Polls showed that Germans were dubious about Merkel during last year's campaign, but her party eked out a plurality of the vote. Since Merkel took office in November, however, her approval ratings have climbed, and voters have given her credit for stabilizing the coalition government and presiding over a slight improvement in the economy.

She has also scored some political victories within Europe, smoothing over tense relations with neighboring Poland and helping to solve a budget standoff in the European Union. "She hasn't made too many mistakes . . . and now she's proving she can do equally well on foreign policy," said Cord Jakobeit, a political science professor at the University of Hamburg.

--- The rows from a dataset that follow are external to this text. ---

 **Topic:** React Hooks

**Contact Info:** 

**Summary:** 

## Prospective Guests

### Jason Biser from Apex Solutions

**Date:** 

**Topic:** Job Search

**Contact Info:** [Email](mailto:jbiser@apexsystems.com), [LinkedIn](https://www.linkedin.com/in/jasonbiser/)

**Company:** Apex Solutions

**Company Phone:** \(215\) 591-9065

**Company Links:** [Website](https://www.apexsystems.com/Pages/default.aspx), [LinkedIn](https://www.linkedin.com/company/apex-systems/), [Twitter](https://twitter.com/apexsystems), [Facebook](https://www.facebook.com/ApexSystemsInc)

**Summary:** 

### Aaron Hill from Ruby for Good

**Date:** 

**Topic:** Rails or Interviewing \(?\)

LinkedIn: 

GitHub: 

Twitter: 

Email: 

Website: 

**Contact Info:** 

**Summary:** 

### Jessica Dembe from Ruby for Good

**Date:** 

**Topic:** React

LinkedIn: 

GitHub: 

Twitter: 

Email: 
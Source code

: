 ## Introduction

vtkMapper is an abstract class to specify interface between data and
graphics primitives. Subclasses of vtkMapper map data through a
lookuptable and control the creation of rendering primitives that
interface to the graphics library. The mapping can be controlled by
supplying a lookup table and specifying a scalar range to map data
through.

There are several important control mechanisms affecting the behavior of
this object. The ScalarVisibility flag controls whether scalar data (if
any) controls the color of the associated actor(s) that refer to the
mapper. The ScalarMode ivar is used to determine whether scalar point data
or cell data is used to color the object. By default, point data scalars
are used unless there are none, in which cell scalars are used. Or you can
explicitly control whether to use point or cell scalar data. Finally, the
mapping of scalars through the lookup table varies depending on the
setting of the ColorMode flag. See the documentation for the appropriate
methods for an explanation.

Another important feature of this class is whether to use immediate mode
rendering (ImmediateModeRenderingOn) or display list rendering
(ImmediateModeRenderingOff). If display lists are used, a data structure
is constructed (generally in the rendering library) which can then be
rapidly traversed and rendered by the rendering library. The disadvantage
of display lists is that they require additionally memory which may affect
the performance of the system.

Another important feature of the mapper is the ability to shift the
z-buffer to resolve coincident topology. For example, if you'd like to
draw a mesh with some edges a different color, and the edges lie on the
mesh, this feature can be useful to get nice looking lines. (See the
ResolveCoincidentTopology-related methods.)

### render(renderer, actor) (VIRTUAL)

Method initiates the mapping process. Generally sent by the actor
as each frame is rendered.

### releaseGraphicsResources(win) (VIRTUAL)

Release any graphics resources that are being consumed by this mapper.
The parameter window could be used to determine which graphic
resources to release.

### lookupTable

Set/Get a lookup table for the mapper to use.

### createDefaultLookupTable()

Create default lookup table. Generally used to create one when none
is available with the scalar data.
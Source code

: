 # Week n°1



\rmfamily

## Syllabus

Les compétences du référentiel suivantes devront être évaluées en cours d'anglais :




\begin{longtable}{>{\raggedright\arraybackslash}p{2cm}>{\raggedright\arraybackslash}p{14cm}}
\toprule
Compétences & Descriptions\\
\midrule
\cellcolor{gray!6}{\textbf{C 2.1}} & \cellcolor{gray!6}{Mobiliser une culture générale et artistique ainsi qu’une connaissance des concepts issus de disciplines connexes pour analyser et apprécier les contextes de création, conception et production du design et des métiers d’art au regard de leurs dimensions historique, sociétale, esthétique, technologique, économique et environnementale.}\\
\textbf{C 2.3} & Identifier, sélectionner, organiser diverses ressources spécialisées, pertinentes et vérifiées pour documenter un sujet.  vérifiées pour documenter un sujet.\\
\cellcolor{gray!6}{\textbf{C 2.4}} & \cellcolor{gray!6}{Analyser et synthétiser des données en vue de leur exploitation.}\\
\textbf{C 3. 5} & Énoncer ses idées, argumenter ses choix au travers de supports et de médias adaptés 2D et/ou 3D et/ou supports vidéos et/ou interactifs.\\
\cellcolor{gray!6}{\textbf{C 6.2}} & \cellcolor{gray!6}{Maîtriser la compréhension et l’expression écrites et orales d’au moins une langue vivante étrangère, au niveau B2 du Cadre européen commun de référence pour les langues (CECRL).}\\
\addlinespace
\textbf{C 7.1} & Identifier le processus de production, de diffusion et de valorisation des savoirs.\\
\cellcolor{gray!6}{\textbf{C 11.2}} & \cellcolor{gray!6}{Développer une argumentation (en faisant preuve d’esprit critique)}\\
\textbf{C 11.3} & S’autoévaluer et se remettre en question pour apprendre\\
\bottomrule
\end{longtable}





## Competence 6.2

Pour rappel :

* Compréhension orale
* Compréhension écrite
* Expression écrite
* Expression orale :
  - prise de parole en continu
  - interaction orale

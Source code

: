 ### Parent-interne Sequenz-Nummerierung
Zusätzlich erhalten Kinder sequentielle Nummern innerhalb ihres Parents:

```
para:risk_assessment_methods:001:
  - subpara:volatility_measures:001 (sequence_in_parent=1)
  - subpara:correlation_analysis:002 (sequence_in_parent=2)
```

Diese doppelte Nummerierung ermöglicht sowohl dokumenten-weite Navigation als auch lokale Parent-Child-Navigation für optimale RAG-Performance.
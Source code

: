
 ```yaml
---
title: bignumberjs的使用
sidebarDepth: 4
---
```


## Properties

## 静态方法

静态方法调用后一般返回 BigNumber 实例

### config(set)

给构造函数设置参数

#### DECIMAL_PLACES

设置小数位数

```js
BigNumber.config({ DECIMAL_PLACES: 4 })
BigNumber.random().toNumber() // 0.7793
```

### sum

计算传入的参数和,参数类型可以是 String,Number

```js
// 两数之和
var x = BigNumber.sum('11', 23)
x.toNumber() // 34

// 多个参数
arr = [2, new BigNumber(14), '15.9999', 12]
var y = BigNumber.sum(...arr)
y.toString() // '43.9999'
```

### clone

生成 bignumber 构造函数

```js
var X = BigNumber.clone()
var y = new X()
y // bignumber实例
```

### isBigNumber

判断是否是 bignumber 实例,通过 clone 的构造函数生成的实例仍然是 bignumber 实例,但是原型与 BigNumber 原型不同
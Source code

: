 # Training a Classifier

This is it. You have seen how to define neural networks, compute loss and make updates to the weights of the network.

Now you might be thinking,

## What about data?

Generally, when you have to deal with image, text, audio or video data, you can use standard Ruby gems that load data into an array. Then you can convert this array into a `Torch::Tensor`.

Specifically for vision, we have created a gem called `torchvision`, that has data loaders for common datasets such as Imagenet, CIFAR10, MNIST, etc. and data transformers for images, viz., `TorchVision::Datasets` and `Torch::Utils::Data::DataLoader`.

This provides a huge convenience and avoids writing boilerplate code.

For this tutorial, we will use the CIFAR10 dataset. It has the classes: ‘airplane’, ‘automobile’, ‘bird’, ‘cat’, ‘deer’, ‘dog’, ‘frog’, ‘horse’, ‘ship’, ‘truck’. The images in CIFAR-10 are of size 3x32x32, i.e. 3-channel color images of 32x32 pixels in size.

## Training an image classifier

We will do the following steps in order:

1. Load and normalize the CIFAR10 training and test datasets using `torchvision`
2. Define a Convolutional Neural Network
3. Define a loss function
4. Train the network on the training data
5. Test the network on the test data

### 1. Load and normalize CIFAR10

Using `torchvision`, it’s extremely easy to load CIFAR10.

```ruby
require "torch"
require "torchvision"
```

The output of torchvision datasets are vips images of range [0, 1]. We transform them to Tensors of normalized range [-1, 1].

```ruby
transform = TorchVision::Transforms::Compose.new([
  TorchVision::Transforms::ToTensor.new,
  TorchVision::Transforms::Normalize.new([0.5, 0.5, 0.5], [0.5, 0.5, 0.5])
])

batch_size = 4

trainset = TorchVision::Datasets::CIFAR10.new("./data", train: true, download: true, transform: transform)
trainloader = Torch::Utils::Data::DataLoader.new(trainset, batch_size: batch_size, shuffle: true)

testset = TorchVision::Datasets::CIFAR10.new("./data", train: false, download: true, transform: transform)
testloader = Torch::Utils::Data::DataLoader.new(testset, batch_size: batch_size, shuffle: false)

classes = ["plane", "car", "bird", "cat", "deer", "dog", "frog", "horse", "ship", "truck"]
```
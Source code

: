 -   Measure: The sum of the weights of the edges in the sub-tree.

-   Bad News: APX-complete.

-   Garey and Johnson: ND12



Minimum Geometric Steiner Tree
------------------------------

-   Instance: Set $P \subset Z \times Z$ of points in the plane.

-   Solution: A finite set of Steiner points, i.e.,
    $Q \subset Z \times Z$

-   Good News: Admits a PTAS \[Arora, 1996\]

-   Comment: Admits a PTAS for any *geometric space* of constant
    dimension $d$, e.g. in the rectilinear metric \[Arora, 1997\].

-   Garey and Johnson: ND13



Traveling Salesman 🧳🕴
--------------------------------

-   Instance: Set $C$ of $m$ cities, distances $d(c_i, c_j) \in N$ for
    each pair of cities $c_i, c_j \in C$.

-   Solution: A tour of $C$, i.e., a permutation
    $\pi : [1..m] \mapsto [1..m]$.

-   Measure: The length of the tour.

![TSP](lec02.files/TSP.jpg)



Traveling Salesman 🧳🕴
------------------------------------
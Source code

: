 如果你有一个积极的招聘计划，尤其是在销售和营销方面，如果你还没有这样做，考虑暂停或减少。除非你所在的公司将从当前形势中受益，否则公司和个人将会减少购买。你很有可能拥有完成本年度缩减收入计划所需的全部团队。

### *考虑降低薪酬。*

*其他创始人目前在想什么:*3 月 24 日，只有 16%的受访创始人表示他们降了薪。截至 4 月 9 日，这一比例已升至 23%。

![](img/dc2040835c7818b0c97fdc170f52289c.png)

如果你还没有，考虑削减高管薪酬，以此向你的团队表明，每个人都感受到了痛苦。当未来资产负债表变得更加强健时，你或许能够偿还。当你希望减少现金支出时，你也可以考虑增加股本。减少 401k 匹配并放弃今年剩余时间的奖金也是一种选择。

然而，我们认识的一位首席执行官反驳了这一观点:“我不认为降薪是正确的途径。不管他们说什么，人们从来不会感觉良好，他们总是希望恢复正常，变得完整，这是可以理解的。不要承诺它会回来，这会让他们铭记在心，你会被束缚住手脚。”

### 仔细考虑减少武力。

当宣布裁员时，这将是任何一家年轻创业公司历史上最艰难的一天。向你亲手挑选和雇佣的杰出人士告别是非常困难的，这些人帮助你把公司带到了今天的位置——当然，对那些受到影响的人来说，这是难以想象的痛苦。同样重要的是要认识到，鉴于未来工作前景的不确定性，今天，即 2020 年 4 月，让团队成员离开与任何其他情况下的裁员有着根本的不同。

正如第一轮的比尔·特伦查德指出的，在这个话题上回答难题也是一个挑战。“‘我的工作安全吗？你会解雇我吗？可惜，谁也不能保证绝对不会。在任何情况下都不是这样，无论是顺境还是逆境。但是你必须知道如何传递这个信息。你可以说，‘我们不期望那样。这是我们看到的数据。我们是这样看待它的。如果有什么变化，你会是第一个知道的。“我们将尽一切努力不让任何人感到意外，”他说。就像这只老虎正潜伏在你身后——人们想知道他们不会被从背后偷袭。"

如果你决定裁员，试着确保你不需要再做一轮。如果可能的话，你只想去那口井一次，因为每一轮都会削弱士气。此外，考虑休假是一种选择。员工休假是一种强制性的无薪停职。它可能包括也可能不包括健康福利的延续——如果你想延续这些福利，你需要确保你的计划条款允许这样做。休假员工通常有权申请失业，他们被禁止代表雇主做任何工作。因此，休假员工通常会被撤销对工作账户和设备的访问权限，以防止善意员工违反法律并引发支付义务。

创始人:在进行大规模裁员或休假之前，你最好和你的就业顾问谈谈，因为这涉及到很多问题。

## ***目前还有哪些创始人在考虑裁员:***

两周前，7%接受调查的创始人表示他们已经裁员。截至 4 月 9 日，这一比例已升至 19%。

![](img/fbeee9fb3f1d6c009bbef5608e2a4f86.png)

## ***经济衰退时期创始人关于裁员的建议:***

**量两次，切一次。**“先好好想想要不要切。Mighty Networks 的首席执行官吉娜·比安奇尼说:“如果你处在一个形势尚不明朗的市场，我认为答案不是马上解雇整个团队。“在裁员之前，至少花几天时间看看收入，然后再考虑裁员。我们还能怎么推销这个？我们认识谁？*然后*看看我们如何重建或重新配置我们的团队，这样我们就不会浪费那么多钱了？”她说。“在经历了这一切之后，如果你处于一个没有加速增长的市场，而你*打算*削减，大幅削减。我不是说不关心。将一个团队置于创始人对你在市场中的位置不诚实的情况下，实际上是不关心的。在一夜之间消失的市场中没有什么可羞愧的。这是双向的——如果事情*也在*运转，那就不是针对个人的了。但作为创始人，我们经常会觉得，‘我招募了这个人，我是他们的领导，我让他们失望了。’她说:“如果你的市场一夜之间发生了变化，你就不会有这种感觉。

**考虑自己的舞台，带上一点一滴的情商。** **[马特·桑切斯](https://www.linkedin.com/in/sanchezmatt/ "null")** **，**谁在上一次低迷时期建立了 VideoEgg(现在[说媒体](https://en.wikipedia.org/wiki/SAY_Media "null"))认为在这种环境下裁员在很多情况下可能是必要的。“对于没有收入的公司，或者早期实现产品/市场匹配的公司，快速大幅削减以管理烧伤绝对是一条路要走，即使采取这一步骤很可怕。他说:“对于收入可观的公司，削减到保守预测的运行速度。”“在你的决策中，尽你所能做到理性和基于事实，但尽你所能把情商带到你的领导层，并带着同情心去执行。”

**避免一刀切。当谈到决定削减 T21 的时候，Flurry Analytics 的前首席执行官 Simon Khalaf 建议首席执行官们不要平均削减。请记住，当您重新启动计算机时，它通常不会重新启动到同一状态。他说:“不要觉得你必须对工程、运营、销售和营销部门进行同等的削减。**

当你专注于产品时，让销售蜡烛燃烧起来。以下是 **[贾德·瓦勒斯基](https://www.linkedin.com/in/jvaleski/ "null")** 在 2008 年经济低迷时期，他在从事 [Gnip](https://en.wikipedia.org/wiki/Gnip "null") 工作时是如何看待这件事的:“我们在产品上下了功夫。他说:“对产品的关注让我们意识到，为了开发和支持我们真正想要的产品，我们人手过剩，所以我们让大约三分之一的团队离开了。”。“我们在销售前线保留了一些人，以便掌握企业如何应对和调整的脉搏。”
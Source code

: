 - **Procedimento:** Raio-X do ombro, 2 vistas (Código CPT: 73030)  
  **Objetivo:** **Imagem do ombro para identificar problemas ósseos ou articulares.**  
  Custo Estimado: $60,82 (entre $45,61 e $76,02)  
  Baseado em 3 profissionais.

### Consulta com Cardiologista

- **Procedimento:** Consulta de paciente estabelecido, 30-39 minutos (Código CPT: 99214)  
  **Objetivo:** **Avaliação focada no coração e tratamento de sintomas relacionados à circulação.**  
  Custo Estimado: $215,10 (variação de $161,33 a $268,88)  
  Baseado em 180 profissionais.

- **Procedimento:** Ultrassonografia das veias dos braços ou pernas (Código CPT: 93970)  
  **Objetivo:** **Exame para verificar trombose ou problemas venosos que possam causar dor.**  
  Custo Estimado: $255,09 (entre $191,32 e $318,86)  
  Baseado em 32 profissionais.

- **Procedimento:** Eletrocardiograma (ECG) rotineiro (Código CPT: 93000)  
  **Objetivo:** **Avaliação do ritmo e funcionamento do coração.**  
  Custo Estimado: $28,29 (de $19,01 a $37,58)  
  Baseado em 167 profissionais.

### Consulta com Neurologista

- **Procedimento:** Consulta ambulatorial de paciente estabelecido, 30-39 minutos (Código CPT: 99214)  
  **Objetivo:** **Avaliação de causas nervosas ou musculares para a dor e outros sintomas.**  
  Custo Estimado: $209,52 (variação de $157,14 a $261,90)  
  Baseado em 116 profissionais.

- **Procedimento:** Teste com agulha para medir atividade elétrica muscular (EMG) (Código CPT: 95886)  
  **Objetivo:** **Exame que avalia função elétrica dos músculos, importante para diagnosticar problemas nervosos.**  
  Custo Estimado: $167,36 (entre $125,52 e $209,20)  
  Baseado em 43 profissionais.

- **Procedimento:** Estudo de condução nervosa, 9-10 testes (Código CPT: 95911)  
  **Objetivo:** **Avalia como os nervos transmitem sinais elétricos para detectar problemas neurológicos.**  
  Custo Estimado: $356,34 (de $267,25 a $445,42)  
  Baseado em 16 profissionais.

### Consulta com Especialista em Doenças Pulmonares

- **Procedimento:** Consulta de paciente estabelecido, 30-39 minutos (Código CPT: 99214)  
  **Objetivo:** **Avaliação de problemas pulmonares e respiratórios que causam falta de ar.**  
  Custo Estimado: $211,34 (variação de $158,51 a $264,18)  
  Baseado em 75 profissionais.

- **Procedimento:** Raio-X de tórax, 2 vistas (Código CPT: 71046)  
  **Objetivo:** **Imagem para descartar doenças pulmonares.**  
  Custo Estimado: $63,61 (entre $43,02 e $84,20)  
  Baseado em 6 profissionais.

Some of Merkel's thorniest challenges have come in dealing with the United States. Last week, she told the magazine Der Spiegel that the prison camp for terrorism suspects at Guantanamo Bay "cannot and must not exist in the long term."

Last month, Merkel also annoyed the State Department by telling reporters that Rice had admitted in a meeting that the United States had made "a mistake" by abducting Khaled Masri, a German citizen, on suspicion of being a terrorist and detaining him in Afghanistan for several months. U.S. officials said Rice acknowledged that the United States had committed errors in its counterterrorism operations but did not admit wrongdoing in the Masri case.

At the same time, Merkel has moved to reassure the United States that Germany can be a useful partner.

This week, Foreign Ministry officials said Germany was considering offering more assistance in Iraq, either in the form of relief funds or by expanding a training program for Iraqi police officers that it operates in the United Arab Emirates. Schroeder had steadfastly refused to send troops or military aid to Iraq.